■ What needs to be done: Could you copy out every line of the data where the word "None" occurs?

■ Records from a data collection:

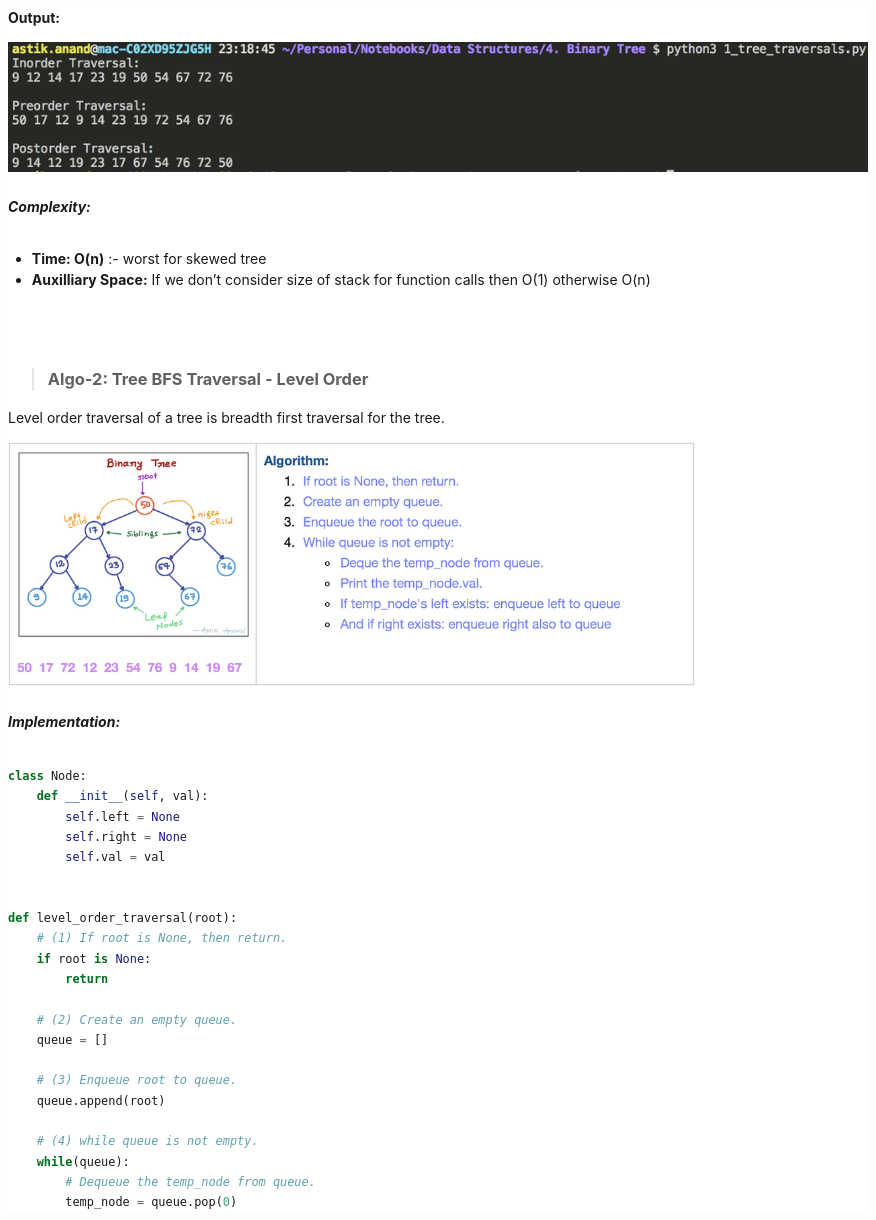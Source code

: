 **Output:**

![tree_traversal_output](assets/tree_traversal_output.png)

###### **Complexity:**

- **Time: O(n)** :- worst for skewed tree 
- **Auxilliary Space:** If we don’t consider size of stack for function calls then O(1) otherwise O(n)

<br>

<br>

> ### Algo-2: Tree BFS Traversal - Level Order

Level order traversal of a tree is breadth first traversal for the tree.

<img src="assets/level_order_traversal.png" width="80%">

###### **Implementation:**

```python
class Node:
    def __init__(self, val):
        self.left = None
        self.right = None
        self.val = val


def level_order_traversal(root):
    # (1) If root is None, then return.
    if root is None:
        return
    
    # (2) Create an empty queue.
    queue = []

    # (3) Enqueue root to queue.
    queue.append(root)

    # (4) while queue is not empty.
    while(queue):
        # Dequeue the temp_node from queue.
        temp_node = queue.pop(0)
```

■ Solution to this exercise:
        self.left = None
        self.right = None
    # (1) If root is None, then return.
    if root is None:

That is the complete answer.